Shelley’s Art Musing – “Cover up that bosom, which I can’t endure to look on”. (Tartuffe, Molière)

The Egon Schiele. The anniversary show is due to start in February 2018 with exhibits in Vienna, London, Hamburg and Cologne. It will display the main aspects of his work and his shunning of traditional art practices of his time, break taboos and exploring spirituality through his expressionist form.

If you are unaware of Schiele’s work, he was an Austrian artist working in the early part of the 1900’s.  His work is recognised for its raw intensity and sexuality.  He produced many self portraits, some of which were nudes.  The subjects of his work drawn with twisted body shapes and a unique line which made his work an early contender for the expressionist art movement.

With this in mind and 100 years after the death of Schiele, we are still seeing censorship of his work, and I am led to the question, why?

The advertising campaign for this exhibit first opened this question up for me, with Schiele’s artwork being heavily censored.

I could just see this as a very clever marketing ploy and move on, but I don’t believe that it is.  Schiele’s work is provocative and unashamed in its presentation, so why is it when it is displayed outside of the confines of a museum or art gallery is it subject to such censorship?

Sexuality within art is a fine line to tread.  If it is deemed “conformist” in that the subject is demur in nature and in an “acceptable” pose the art work on display is almost unseen and not out of place, we are quite used to seeing sculptures like Michelangelo’s David, or Botticelli’s Birth of Aphrodite on postcards or greeting cards, so why not Schiele?  It is after all just the human form, and we are all human, so why is there a need for such censorship?

The art world very often butts heads with the marks of decency or good taste in its hunt for freedom of expression and exploration of taboo subjects.  This means that art will always come up against the confines of what censorship boards will allow, but can censorship go too far?

Artists throughout history have been subjected to this same confine which sees their work either covered, as Schiele work has been, mutilated to be more audience friendly, or renamed to give a different take for what is on the canvas.

For example, if we look at the work of Picasso, specifically The Young Ladies of Avignon.

Pablo Picasso , The Young Ladies of Avignon, 1907. Cubism.
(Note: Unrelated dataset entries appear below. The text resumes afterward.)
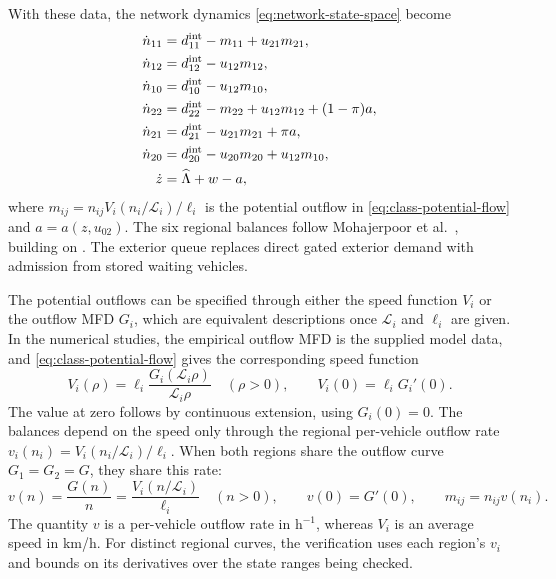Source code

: \documentclass[final]{cas-sc}
\theoremstyle{definition}
\theoremstyle{plain}
\theoremstyle{definition}
\theoremstyle{plain}
\begin{document}
With these data, the network dynamics \eqref{eq:network-state-space}
become
\begin{equation}
\begin{aligned}
\dot n_{11}&=d_{11}^{\rm int}-m_{11}+u_{21}m_{21},\\
\dot n_{12}&=d_{12}^{\rm int}-u_{12}m_{12},\\
\dot n_{10}&=d_{10}^{\rm int}-u_{12}m_{10},\\
\dot n_{22}&=d_{22}^{\rm int}-m_{22}+u_{12}m_{12}+(1-\pi)a,\\
\dot n_{21}&=d_{21}^{\rm int}-u_{21}m_{21}+\pi a,\\
\dot n_{20}&=d_{20}^{\rm int}-u_{20}m_{20}+u_{12}m_{10},\\
\dot z&=\widehat\Lambda+w-a,
\end{aligned}
\label{eq:destination-class-balances}
\end{equation}
where $m_{ij}=n_{ij}V_i(n_i/\mathcal L_i)/\ell_i$ is the potential
outflow in \eqref{eq:class-potential-flow} and $a=a(z,u_{02})$. The
six regional balances follow Mohajerpoor et
al.~\cite{mohajerpoor2020hinf}, building on
\cite{geroliminis2013mpc,zhong2018robust}. The exterior queue replaces
direct gated exterior demand with admission from stored waiting
vehicles.

The potential outflows can be specified through either the speed
function $V_i$ or the outflow MFD $G_i$, which are equivalent
descriptions once $\mathcal L_i$ and $\ell_i$ are given. In the
numerical studies, the empirical outflow MFD is the supplied model
data, and \eqref{eq:class-potential-flow} gives the corresponding
speed function
\begin{equation}
V_i(\rho)=\ell_i\frac{G_i(\mathcal L_i\rho)}{\mathcal L_i\rho}
\quad(\rho>0),\qquad
V_i(0)=\ell_i G_i'(0).
\label{eq:speed-from-mfd}
\end{equation}
The value at zero follows by continuous extension, using $G_i(0)=0$.
The balances depend on the speed only through the regional
per-vehicle outflow rate $v_i(n_i)=V_i(n_i/\mathcal L_i)/\ell_i$. When
both regions share the outflow curve $G_1=G_2=G$, they share this rate:
\begin{equation}
v(n)=\frac{G(n)}{n}=\frac{V_i(n/\mathcal L_i)}{\ell_i}\quad(n>0),
\qquad v(0)=G'(0),\qquad m_{ij}=n_{ij}v(n_i).
\label{eq:per-vehicle-outflow-rate}
\end{equation}
The quantity $v$ is a per-vehicle outflow rate in h$^{-1}$, whereas
$V_i$ is an average speed in km/h. For distinct regional curves, the
verification uses each region's $v_i$ and bounds on its derivatives
over the state ranges being checked.
\end{document}
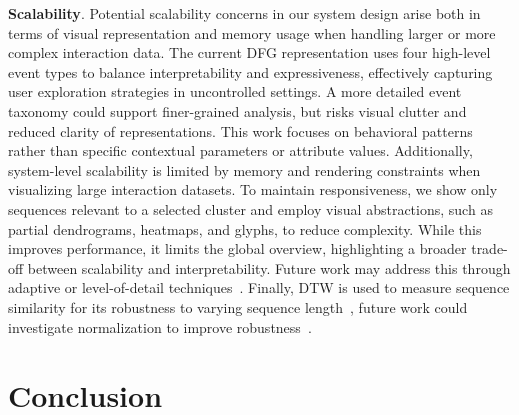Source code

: \documentclass[preprint,journal]{vgtc}            %
\begin{document}
\noindent
\textbf{Scalability}.
Potential scalability concerns in our system design arise both in terms of visual representation and memory usage when handling larger or more complex interaction data.
The current DFG representation uses four high-level event types to balance interpretability and expressiveness, effectively capturing user exploration strategies in uncontrolled settings.
A more detailed event taxonomy could support finer-grained analysis, but risks visual clutter and reduced clarity of representations.
This work focuses on behavioral patterns rather than specific contextual parameters or attribute values.
Additionally, system-level scalability is limited by memory and rendering constraints when visualizing large interaction datasets.
To maintain responsiveness, we show only sequences relevant to a selected cluster and employ visual abstractions, such as partial dendrograms, heatmaps, and glyphs, to reduce complexity. 
While this improves performance, it limits the global overview, highlighting a broader trade-off between scalability and interpretability. 
Future work may address this through adaptive or level-of-detail techniques~\cite{Yanez25The}.
Finally, DTW is used to measure sequence similarity for its robustness to varying sequence length~\cite{Chotirat05Three}, future work could investigate normalization to improve robustness~\cite{Kraprayoon24Improving}.












\section{Conclusion}
\end{document}
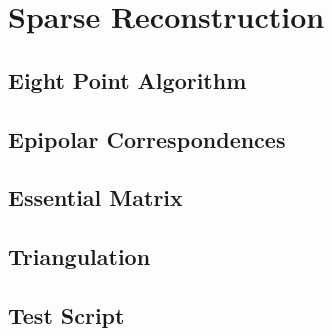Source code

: \section{Sparse Reconstruction}

\subsection{Eight Point Algorithm}

\subsection{Epipolar Correspondences}

\subsection{Essential Matrix}

\subsection{Triangulation}

\subsection{Test Script}
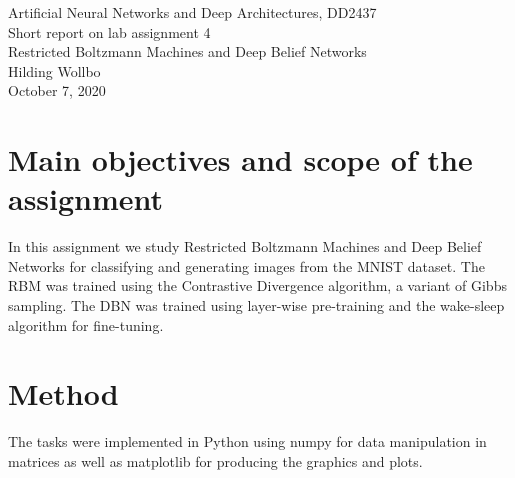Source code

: \documentclass[a4paper]{article}
\begin{document}
\begin{center}
  {\large Artificial Neural Networks and Deep Architectures, DD2437}\\
  \vspace{7mm}
  {\huge Short report on lab assignment 4\\[1ex]}
  {\Large Restricted Boltzmann Machines and Deep Belief Networks}\\
  \vspace{8mm}  
  {\Large Hilding Wollbo\\}
  \vspace{4mm}
  {\large October 7, 2020\\}
\end{center}


\section{Main objectives and scope of the assignment}
In this assignment we study Restricted Boltzmann Machines and Deep Belief Networks for classifying and generating images from the MNIST dataset. The RBM was trained using the Contrastive Divergence algorithm, a variant of Gibbs sampling. The DBN was trained using layer-wise pre-training and the wake-sleep algorithm for fine-tuning.
\section{Method}
The tasks were implemented in Python using numpy for data manipulation in matrices as well as matplotlib for producing the graphics and plots.
\end{document}
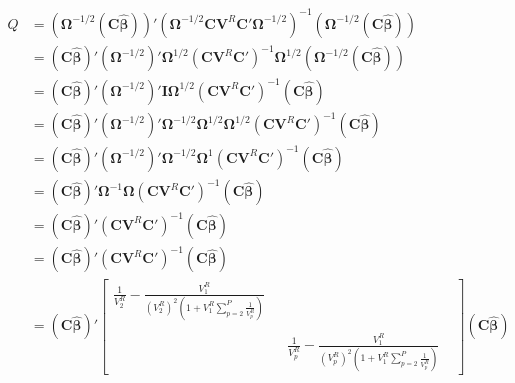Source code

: \begin{equation}
\begin{split}
    Q &= \left( \mathbf{\Omega}^{-1/2}(\mathbf{C}\mathbf{\hat{\beta}}) \right)' \left(\mathbf{\Omega}^{-1/2}\mathbf{C}\mathbf{V}^R\mathbf{C}'\mathbf{\Omega}^{-1/2} \right)^{-1} \left( \mathbf{\Omega}^{-1/2}(\mathbf{C}\mathbf{\hat{\beta}}) \right) \\
     & = (\mathbf{C}\mathbf{\hat{\beta}})' \left( \mathbf{\Omega}^{-1/2} \right)' \mathbf{\Omega}^{1/2} \left(\mathbf{C}\mathbf{V}^R\mathbf{C}'\right)^{-1} \mathbf{\Omega}^{1/2} \left( \mathbf{\Omega}^{-1/2}(\mathbf{C}\mathbf{\hat{\beta}}) \right) \\
     & = (\mathbf{C}\mathbf{\hat{\beta}})' \left( \mathbf{\Omega}^{-1/2} \right)' \mathbf{I}  \mathbf{\Omega}^{1/2} \left(\mathbf{C}\mathbf{V}^R\mathbf{C}'\right)^{-1} (\mathbf{C}\mathbf{\hat{\beta}})  \\
     & = (\mathbf{C}\mathbf{\hat{\beta}})' \left( \mathbf{\Omega}^{-1/2} \right)'  \mathbf{\Omega}^{-1/2} \mathbf{\Omega}^{1/2} \mathbf{\Omega}^{1/2} \left(\mathbf{C}\mathbf{V}^R\mathbf{C}'\right)^{-1} (\mathbf{C}\mathbf{\hat{\beta}})  \\
      & = (\mathbf{C}\mathbf{\hat{\beta}})' \left( \mathbf{\Omega}^{-1/2} \right)'  \mathbf{\Omega}^{-1/2} \mathbf{\Omega}^{1} \left(\mathbf{C}\mathbf{V}^R\mathbf{C}'\right)^{-1} (\mathbf{C}\mathbf{\hat{\beta}})  \\
      & = (\mathbf{C}\mathbf{\hat{\beta}})' \mathbf{\Omega}^{-1} \mathbf{\Omega} \left(\mathbf{C}\mathbf{V}^R\mathbf{C}'\right)^{-1} (\mathbf{C}\mathbf{\hat{\beta}})  \\
      & = (\mathbf{C}\mathbf{\hat{\beta}})' \left(\mathbf{C}\mathbf{V}^R\mathbf{C}'\right)^{-1} (\mathbf{C}\mathbf{\hat{\beta}})  \\
      & = (\mathbf{C}\mathbf{\hat{\beta}})' \left(\mathbf{C}\mathbf{V}^R\mathbf{C}'\right)^{-1} (\mathbf{C}\mathbf{\hat{\beta}})  \\
      & =(\mathbf{C}\mathbf{\hat{\beta}})' \begin{bmatrix}
          \frac{1}{V_2^R} - \frac{V_1^R}{\left(V_2^R\right)^2 \left(1 + V_1^R \sum_{p=2}^P \frac{1}{V_p^R} \right)} & & \\
          & & &\\
          & & \frac{1}{V_p^R} - \frac{V_1^R}{\left(V_p^R\right)^2 \left(1 + V_1^R \sum_{p=2}^P \frac{1}{V_p^R} \right)}
      \end{bmatrix} (\mathbf{C}\mathbf{\hat{\beta}}) 
\end{split}
\end{equation}

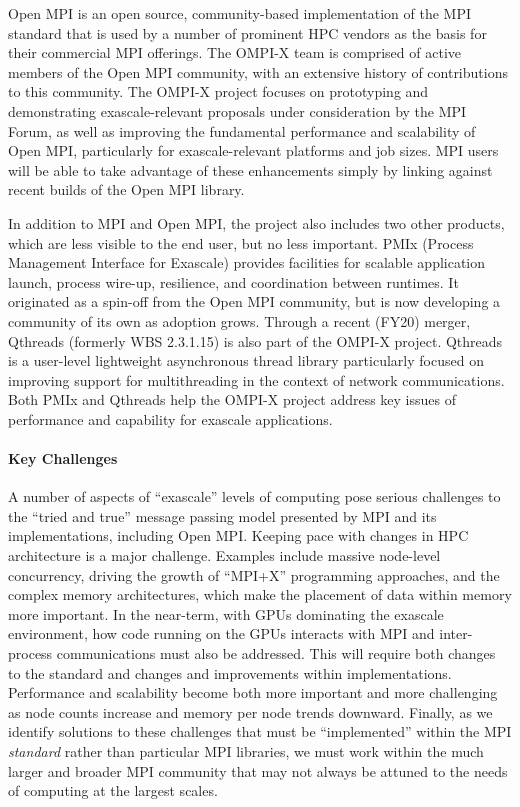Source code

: Open MPI is an open source, community-based implementation of the MPI
standard that is used by a number of prominent
HPC vendors as the basis for their commercial MPI offerings.   The
OMPI-X team is comprised of active members of the Open MPI community,
with an extensive history of contributions to this community.
The OMPI-X project focuses on prototyping
and demonstrating exascale-relevant proposals under consideration by
the MPI Forum, as well as improving the fundamental performance and
scalability of Open MPI, particularly for exascale-relevant platforms
and job sizes.  
MPI users will be able to take advantage of these
enhancements simply by linking against recent builds of the Open MPI
library.

In addition to MPI and Open MPI, the project also includes two other products, 
which are less visible to the end user, but no less important.  
PMIx (Process Management Interface for Exascale) provides facilities for 
scalable application launch, process wire-up, resilience, and coordination between runtimes.  
It originated as a spin-off from the Open MPI community, but is now developing a 
community of its own as adoption grows.  Through a recent (FY20) merger, 
Qthreads (formerly WBS 2.3.1.15) is also part of the OMPI-X project.  Qthreads is a 
user-level lightweight asynchronous thread library particularly focused on improving support for 
multithreading in the context of network communications.  Both PMIx and Qthreads help the 
OMPI-X project address key issues of performance and capability for exascale applications.


\paragraph{Key  Challenges}
A number of aspects of ``exascale'' levels
of computing pose serious challenges to the ``tried and true'' message
passing model presented by MPI and its implementations, including Open
MPI.
%
Keeping pace with changes in HPC architecture is a major challenge.
Examples include massive node-level concurrency, driving the 
growth of ``MPI+X'' programming approaches, 
and the complex memory architectures, which make the placement of data 
within memory more important. In the near-term, with GPUs dominating the exascale 
environment, how code running on the GPUs interacts with MPI and inter-process 
communications must also be addressed.  This will require both changes to the standard 
and changes and improvements within implementations.
%
Performance and scalability become both more important and more
challenging as node counts increase
and memory per node trends downward.
%
Finally, as we identify solutions to these challenges that must be
``implemented'' within the MPI \emph{standard} rather than particular MPI libraries,
we must work within the much larger and broader MPI
community that may not always be attuned to the needs of computing at the largest scales.

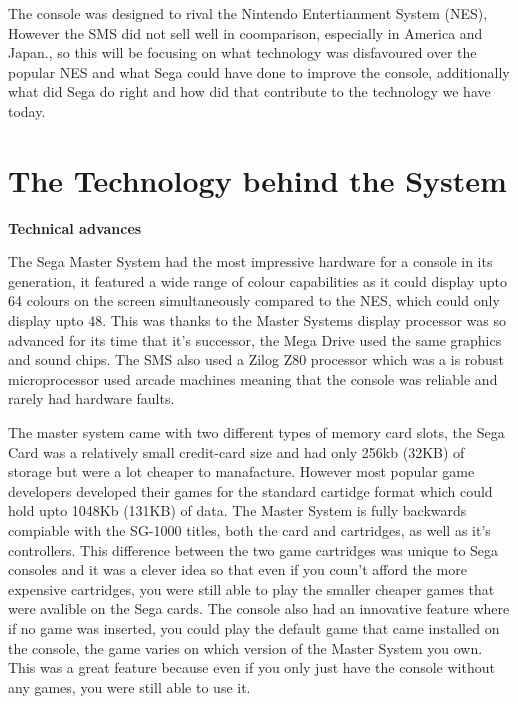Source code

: \documentclass{scrartcl}
\begin{document}
The console was designed to rival the Nintendo Entertianment System (NES), However the SMS did not sell well in coomparison, especially in America and Japan.\cite{Orland}, so this will be focusing on what technology was disfavoured over the popular NES and what Sega could have done to improve the console, additionally what did Sega do right and how did that contribute to the technology we have today.

\section{The Technology behind the System}

\textbf{Technical advances} \par

The Sega Master System had the most impressive hardware for a console in its generation, it featured a wide range of colour capabilities as it could display upto 64 colours on the screen simultaneously compared to the NES\cite{racket}, which could only display upto 48. This was thanks to the Master Systems display processor was so advanced for its time that it's successor, the Mega Drive used the same graphics and sound chips. The SMS also used a Zilog Z80 processor which was a is robust microprocessor used arcade machines meaning that the console was reliable and rarely had hardware faults.\cite{russell} 

The master system came with two different types of memory card slots, the Sega Card was a relatively small credit-card size and had only 256kb (32KB) of storage but were a lot cheaper to manafacture. However most popular game developers developed their games for the standard cartidge format which could hold upto 1048Kb (131KB) of data. \cite{Weiss2009} The Master System is fully backwards compiable with the SG-1000 titles, both the card and cartridges, as well as it's controllers. \cite{racket} This difference between the two game cartridges was unique to Sega consoles and it was a clever idea so that even if you coun't afford the more expensive cartridges, you were still able to play the smaller cheaper games that were avalible on the Sega cards. The console also had an innovative feature where if no game was inserted, you could play the default game that came installed on the console, the game varies on which version of the Master System you own. This was a great feature because even if you only just have the console without any games, you were still able to use it.
\end{document}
Oil on canvas, 243.9 x 233.7 cm. Museum of Modern Art , New York.

This piece was originally called The brothel of Avignon, but was renamed by Andre Salmon in an attempt to lessen the scandalous impact that this painting would cause.

Picasso, never liked this name, and always referred to the painting as the “brothel painting”.  But “would a rose by any other name smell as sweet…”

The name and content of the picture would always be controversial and while this painting is now considered the seminal piece in cubism and modern art, its original reception was not as highly regarded.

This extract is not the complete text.